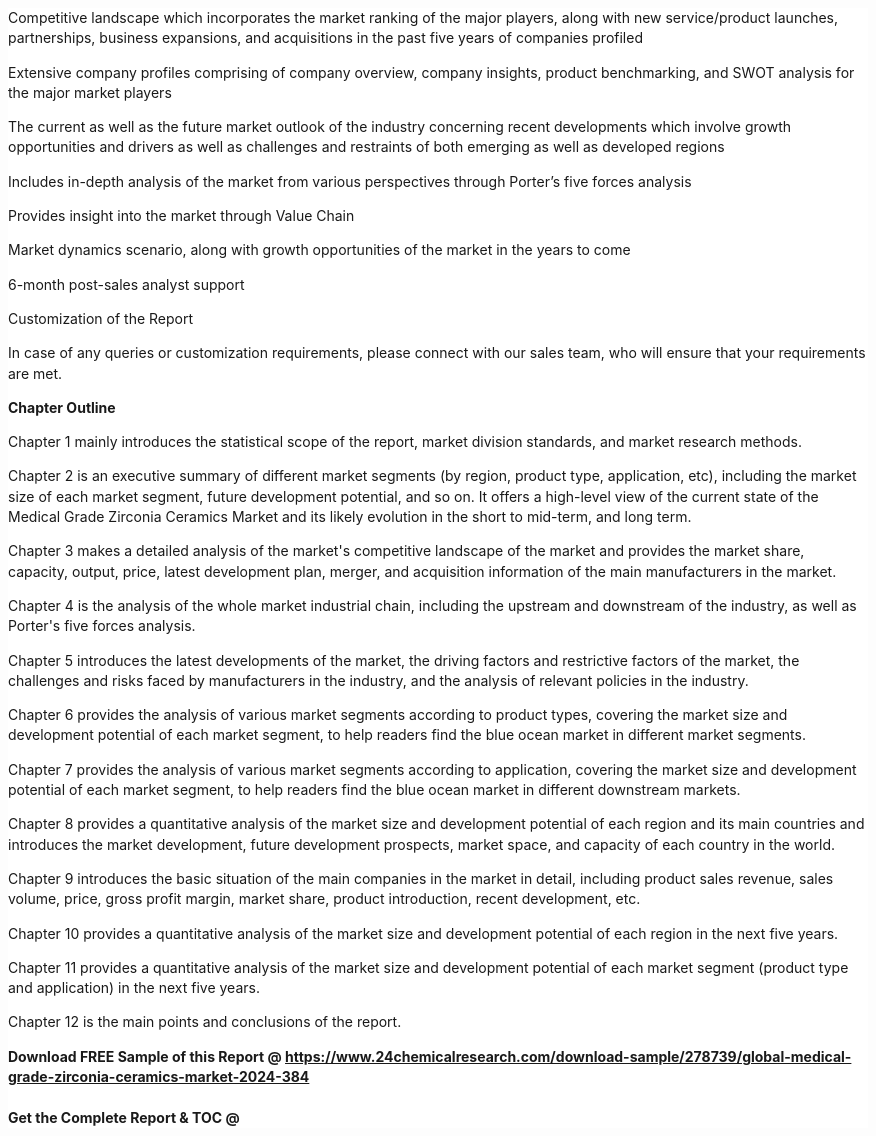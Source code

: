 Competitive landscape which incorporates the market ranking of the major players, along with new service/product launches, partnerships, business expansions, and acquisitions in the past five years of companies profiled</p><p>
Extensive company profiles comprising of company overview, company insights, product benchmarking, and SWOT analysis for the major market players</p><p>
The current as well as the future market outlook of the industry concerning recent developments which involve growth opportunities and drivers as well as challenges and restraints of both emerging as well as developed regions</p><p>
Includes in-depth analysis of the market from various perspectives through Porter’s five forces analysis</p><p>
Provides insight into the market through Value Chain</p><p>
Market dynamics scenario, along with growth opportunities of the market in the years to come</p><p>
6-month post-sales analyst support</p><p>
Customization of the Report</p><p>
In case of any queries or customization requirements, please connect with our sales team, who will ensure that your requirements are met.</p><p>
<strong>Chapter Outline</strong></p><p>
Chapter 1 mainly introduces the statistical scope of the report, market division standards, and market research methods.</p><p>
</p><p>
Chapter 2 is an executive summary of different market segments (by region, product type, application, etc), including the market size of each market segment, future development potential, and so on. It offers a high-level view of the current state of the Medical Grade Zirconia Ceramics Market and its likely evolution in the short to mid-term, and long term.</p><p>
</p><p>
Chapter 3 makes a detailed analysis of the market's competitive landscape of the market and provides the market share, capacity, output, price, latest development plan, merger, and acquisition information of the main manufacturers in the market.</p><p>
</p><p>
Chapter 4 is the analysis of the whole market industrial chain, including the upstream and downstream of the industry, as well as Porter's five forces analysis.</p><p>
</p><p>
Chapter 5 introduces the latest developments of the market, the driving factors and restrictive factors of the market, the challenges and risks faced by manufacturers in the industry, and the analysis of relevant policies in the industry.</p><p>
</p><p>
Chapter 6 provides the analysis of various market segments according to product types, covering the market size and development potential of each market segment, to help readers find the blue ocean market in different market segments.</p><p>
</p><p>
Chapter 7 provides the analysis of various market segments according to application, covering the market size and development potential of each market segment, to help readers find the blue ocean market in different downstream markets.</p><p>
</p><p>
Chapter 8 provides a quantitative analysis of the market size and development potential of each region and its main countries and introduces the market development, future development prospects, market space, and capacity of each country in the world.</p><p>
</p><p>
Chapter 9 introduces the basic situation of the main companies in the market in detail, including product sales revenue, sales volume, price, gross profit margin, market share, product introduction, recent development, etc.</p><p>
</p><p>
Chapter 10 provides a quantitative analysis of the market size and development potential of each region in the next five years.</p><p>
</p><p>
Chapter 11 provides a quantitative analysis of the market size and development potential of each market segment (product type and application) in the next five years.</p><p>
</p><p>
Chapter 12 is the main points and conclusions of the report.</p><div><b>Download FREE Sample of this Report @ 
            <a href="https://www.24chemicalresearch.com/download-sample/278739/global-medical-grade-zirconia-ceramics-market-2024-384">
            https://www.24chemicalresearch.com/download-sample/278739/global-medical-grade-zirconia-ceramics-market-2024-384</a></b></div><br><div><b>Get the Complete Report & TOC @ 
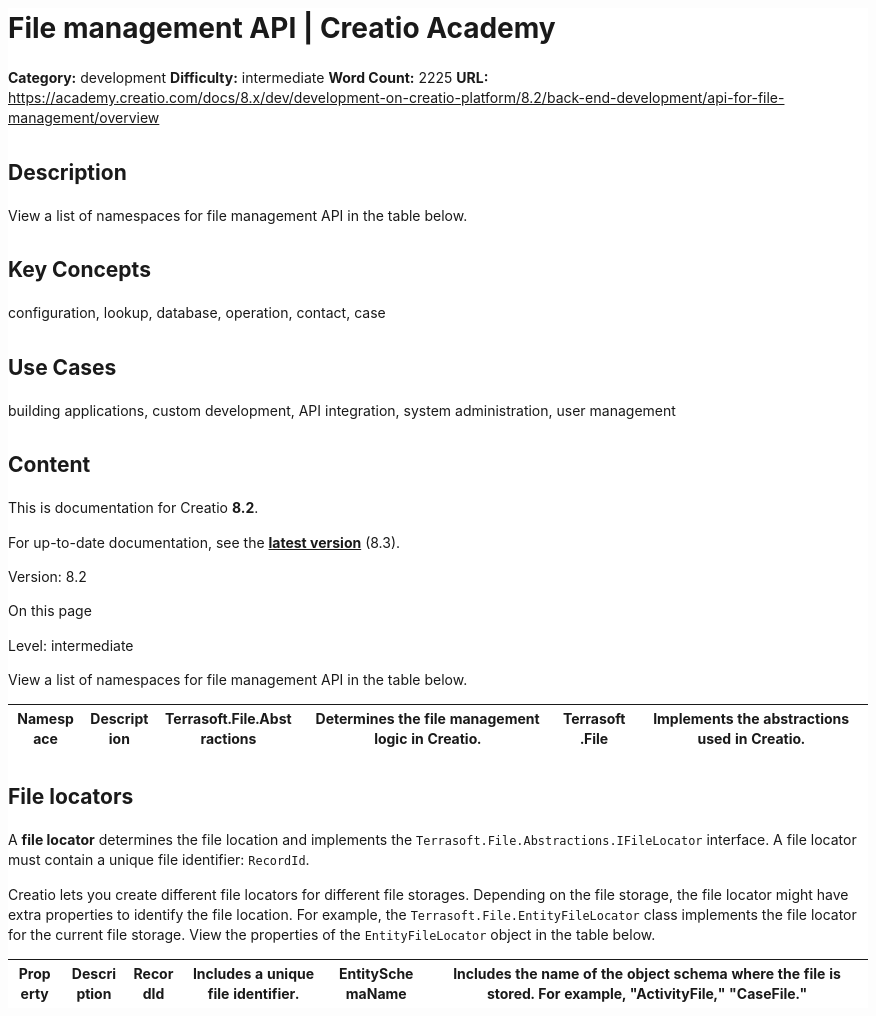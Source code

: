 # File management API | Creatio Academy

**Category:** development **Difficulty:** intermediate **Word Count:** 2225
**URL:**
https://academy.creatio.com/docs/8.x/dev/development-on-creatio-platform/8.2/back-end-development/api-for-file-management/overview

## Description

View a list of namespaces for file management API in the table below.

## Key Concepts

configuration, lookup, database, operation, contact, case

## Use Cases

building applications, custom development, API integration, system
administration, user management

## Content

This is documentation for Creatio **8.2**.

For up-to-date documentation, see the
**[latest version](/docs/8.x/dev/development-on-creatio-platform/back-end-development/api-for-file-management/overview)**
(8.3).

Version: 8.2

On this page

Level: intermediate

View a list of namespaces for file management API in the table below.

| Namespace | Description | Terrasoft.File.Abstractions | Determines the file management logic in Creatio. | Terrasoft.File | Implements the abstractions used in Creatio. |
| --------- | ----------- | --------------------------- | ------------------------------------------------ | -------------- | -------------------------------------------- |

## File locators​

A **file locator** determines the file location and implements the
`Terrasoft.File.Abstractions.IFileLocator` interface. A file locator must
contain a unique file identifier: `RecordId`.

Creatio lets you create different file locators for different file storages.
Depending on the file storage, the file locator might have extra properties to
identify the file location. For example, the `Terrasoft.File.EntityFileLocator`
class implements the file locator for the current file storage. View the
properties of the `EntityFileLocator` object in the table below.

| Property | Description | RecordId | Includes a unique file identifier. | EntitySchemaName | Includes the name of the object schema where the file is stored. For example, "ActivityFile," "CaseFile." |
| -------- | ----------- | -------- | ---------------------------------- | ---------------- | --------------------------------------------------------------------------------------------------------- |
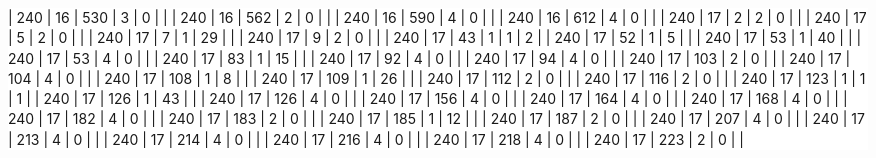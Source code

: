 | 240        | 16               | 530     | 3                      | 0     |       |
| 240        | 16               | 562     | 2                      | 0     |       |
| 240        | 16               | 590     | 4                      | 0     |       |
| 240        | 16               | 612     | 4                      | 0     |       |
| 240        | 17               | 2       | 2                      | 0     |       |
| 240        | 17               | 5       | 2                      | 0     |       |
| 240        | 17               | 7       | 1                      | 29    |       |
| 240        | 17               | 9       | 2                      | 0     |       |
| 240        | 17               | 43      | 1                      | 1     | 2     |
| 240        | 17               | 52      | 1                      | 5     |       |
| 240        | 17               | 53      | 1                      | 40    |       |
| 240        | 17               | 53      | 4                      | 0     |       |
| 240        | 17               | 83      | 1                      | 15    |       |
| 240        | 17               | 92      | 4                      | 0     |       |
| 240        | 17               | 94      | 4                      | 0     |       |
| 240        | 17               | 103     | 2                      | 0     |       |
| 240        | 17               | 104     | 4                      | 0     |       |
| 240        | 17               | 108     | 1                      | 8     |       |
| 240        | 17               | 109     | 1                      | 26    |       |
| 240        | 17               | 112     | 2                      | 0     |       |
| 240        | 17               | 116     | 2                      | 0     |       |
| 240        | 17               | 123     | 1                      | 1     | 1     |
| 240        | 17               | 126     | 1                      | 43    |       |
| 240        | 17               | 126     | 4                      | 0     |       |
| 240        | 17               | 156     | 4                      | 0     |       |
| 240        | 17               | 164     | 4                      | 0     |       |
| 240        | 17               | 168     | 4                      | 0     |       |
| 240        | 17               | 182     | 4                      | 0     |       |
| 240        | 17               | 183     | 2                      | 0     |       |
| 240        | 17               | 185     | 1                      | 12    |       |
| 240        | 17               | 187     | 2                      | 0     |       |
| 240        | 17               | 207     | 4                      | 0     |       |
| 240        | 17               | 213     | 4                      | 0     |       |
| 240        | 17               | 214     | 4                      | 0     |       |
| 240        | 17               | 216     | 4                      | 0     |       |
| 240        | 17               | 218     | 4                      | 0     |       |
| 240        | 17               | 223     | 2                      | 0     |       |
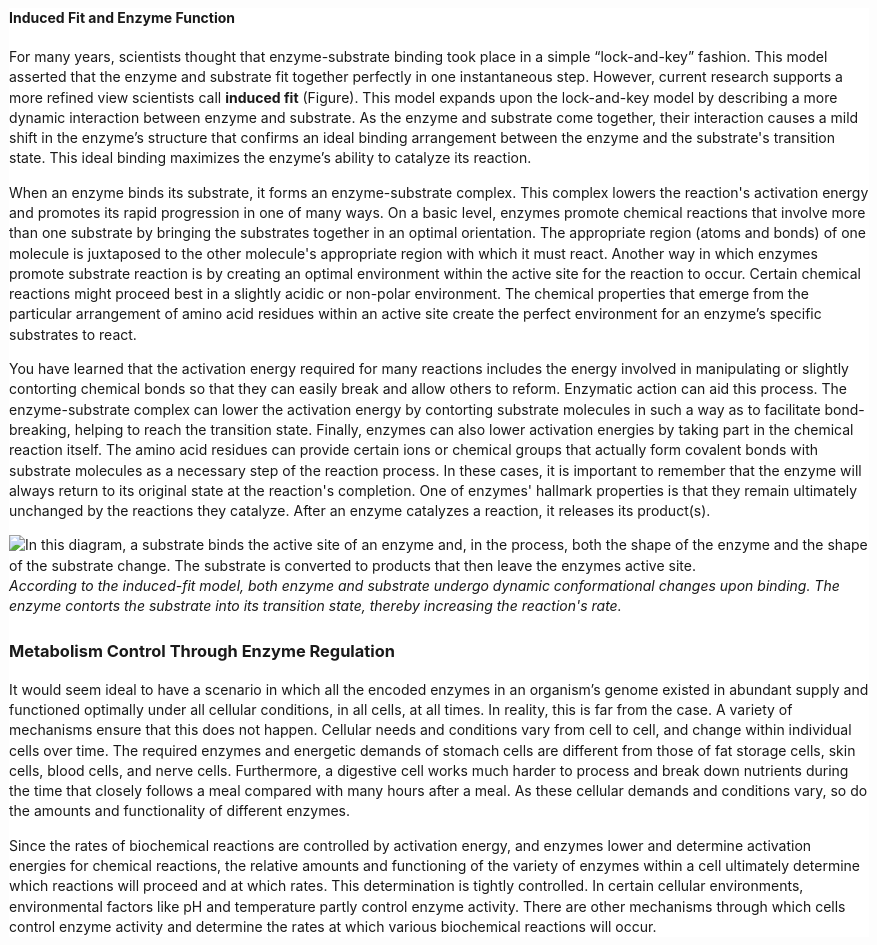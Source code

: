 #### Induced Fit and Enzyme Function

For many years, scientists thought that enzyme-substrate binding took place in a simple “lock-and-key” fashion. This model asserted that the enzyme and substrate fit together perfectly in one instantaneous step. However, current research supports a more refined view scientists call **induced fit** (Figure). This model expands upon the lock-and-key model by describing a more dynamic interaction between enzyme and substrate. As the enzyme and substrate come together, their interaction causes a mild shift in the enzyme’s structure that confirms an ideal binding arrangement between the enzyme and the substrate's transition state. This ideal binding maximizes the enzyme’s ability to catalyze its reaction.

When an enzyme binds its substrate, it forms an enzyme-substrate complex. This complex lowers the reaction's activation energy and promotes its rapid progression in one of many ways. On a basic level, enzymes promote chemical reactions that involve more than one substrate by bringing the substrates together in an optimal orientation. The appropriate region (atoms and bonds) of one molecule is juxtaposed to the other molecule's appropriate region with which it must react. Another way in which enzymes promote substrate reaction is by creating an optimal environment within the active site for the reaction to occur. Certain chemical reactions might proceed best in a slightly acidic or non-polar environment. The chemical properties that emerge from the particular arrangement of amino acid residues within an active site create the perfect environment for an enzyme’s specific substrates to react.

You have learned that the activation energy required for many reactions includes the energy involved in manipulating or slightly contorting chemical bonds so that they can easily break and allow others to reform. Enzymatic action can aid this process. The enzyme-substrate complex can lower the activation energy by contorting substrate molecules in such a way as to facilitate bond-breaking, helping to reach the transition state. Finally, enzymes can also lower activation energies by taking part in the chemical reaction itself. The amino acid residues can provide certain ions or chemical groups that actually form covalent bonds with substrate molecules as a necessary step of the reaction process. In these cases, it is important to remember that the enzyme will always return to its original state at the reaction's completion. One of enzymes' hallmark properties is that they remain ultimately unchanged by the reactions they catalyze. After an enzyme catalyzes a reaction, it releases its product(s).

![In this diagram, a substrate binds the active site of an enzyme and, in the process, both the shape of the enzyme and the shape of the substrate change. The substrate is converted to products that then leave the enzymes active site.][2] _According to the induced-fit model, both enzyme and substrate undergo dynamic conformational changes upon binding. The enzyme contorts the substrate into its transition state, thereby increasing the reaction's rate._

### Metabolism Control Through Enzyme Regulation

It would seem ideal to have a scenario in which all the encoded enzymes in an organism’s genome existed in abundant supply and functioned optimally under all cellular conditions, in all cells, at all times. In reality, this is far from the case. A variety of mechanisms ensure that this does not happen. Cellular needs and conditions vary from cell to cell, and change within individual cells over time. The required enzymes and energetic demands of stomach cells are different from those of fat storage cells, skin cells, blood cells, and nerve cells. Furthermore, a digestive cell works much harder to process and break down nutrients during the time that closely follows a meal compared with many hours after a meal. As these cellular demands and conditions vary, so do the amounts and functionality of different enzymes.

Since the rates of biochemical reactions are controlled by activation energy, and enzymes lower and determine activation energies for chemical reactions, the relative amounts and functioning of the variety of enzymes within a cell ultimately determine which reactions will proceed and at which rates. This determination is tightly controlled. In certain cellular environments, environmental factors like pH and temperature partly control enzyme activity. There are other mechanisms through which cells control enzyme activity and determine the rates at which various biochemical reactions will occur.


   [1]: https://cnx.org/resources/7ad65e47f2c03e360d9ed86d060958ba6270a8a8/Figure_06_05_01.jpg
   [2]: https://cnx.org/resources/065386871b944db2faf13ef55cbfebddbfba6394/Figure_06_05_03.jpg
   [3]: https://cnx.org/resources/0a3d6056ab2a8ce8ba0dc862d4c4180af2eec2de/Figure_06_05_04.png
   [4]: https://cnx.org/resources/2b1920f5b023075aa24479e8b54c0c6deaed7951/Figure_06_05_05.jpg
   [5]: https://cnx.org/resources/5e2fb4d6be92d9d3ea905d0abb34df92a217c14b/Figure_06_05_08.jpg
   [6]: https://cnx.org/resources/059307662946e06b6c307da44403c79cef4d0e45/Figure_06_05_06.jpg
   [7]: https://cnx.org/resources/ef686342a41a5918af71e451d9a0fd20a25612dc/Figure_06_05_07.jpg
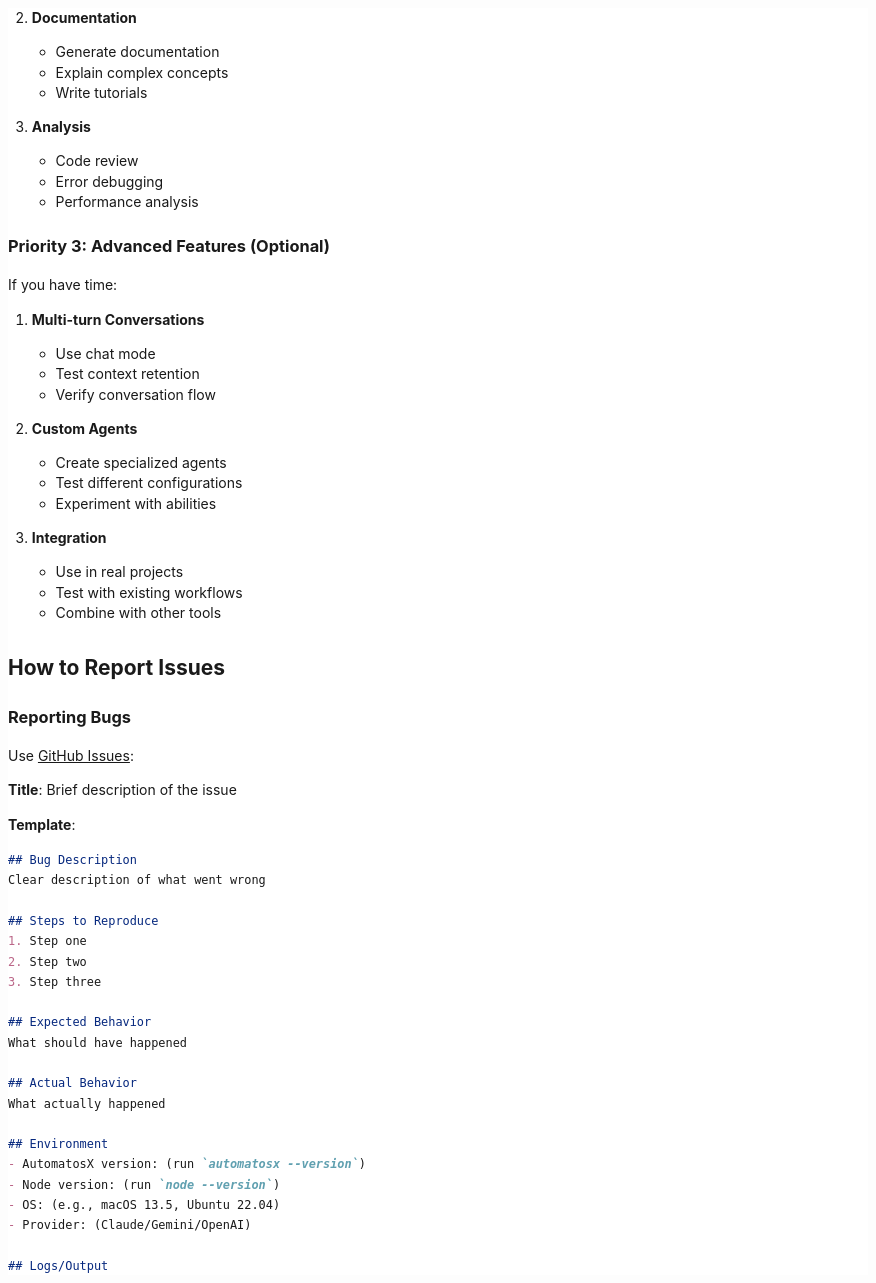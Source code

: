 2. **Documentation**
   - Generate documentation
   - Explain complex concepts
   - Write tutorials

3. **Analysis**
   - Code review
   - Error debugging
   - Performance analysis

### Priority 3: Advanced Features (Optional)

If you have time:

1. **Multi-turn Conversations**
   - Use chat mode
   - Test context retention
   - Verify conversation flow

2. **Custom Agents**
   - Create specialized agents
   - Test different configurations
   - Experiment with abilities

3. **Integration**
   - Use in real projects
   - Test with existing workflows
   - Combine with other tools

## How to Report Issues

### Reporting Bugs

Use [GitHub Issues](https://github.com/defai-digital/automatosx/issues/new):

**Title**: Brief description of the issue

**Template**:

```markdown
## Bug Description
Clear description of what went wrong

## Steps to Reproduce
1. Step one
2. Step two
3. Step three

## Expected Behavior
What should have happened

## Actual Behavior
What actually happened

## Environment
- AutomatosX version: (run `automatosx --version`)
- Node version: (run `node --version`)
- OS: (e.g., macOS 13.5, Ubuntu 22.04)
- Provider: (Claude/Gemini/OpenAI)

## Logs/Output
```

Task =
Write out each line above that contains the word "forces".

Worked solution =
Includes in-depth analysis of the market from various perspectives through Porter’s five forces analysis</p><p>
Chapter 4 is the analysis of the whole market industrial chain, including the upstream and downstream of the industry, as well as Porter's five forces analysis.</p><p>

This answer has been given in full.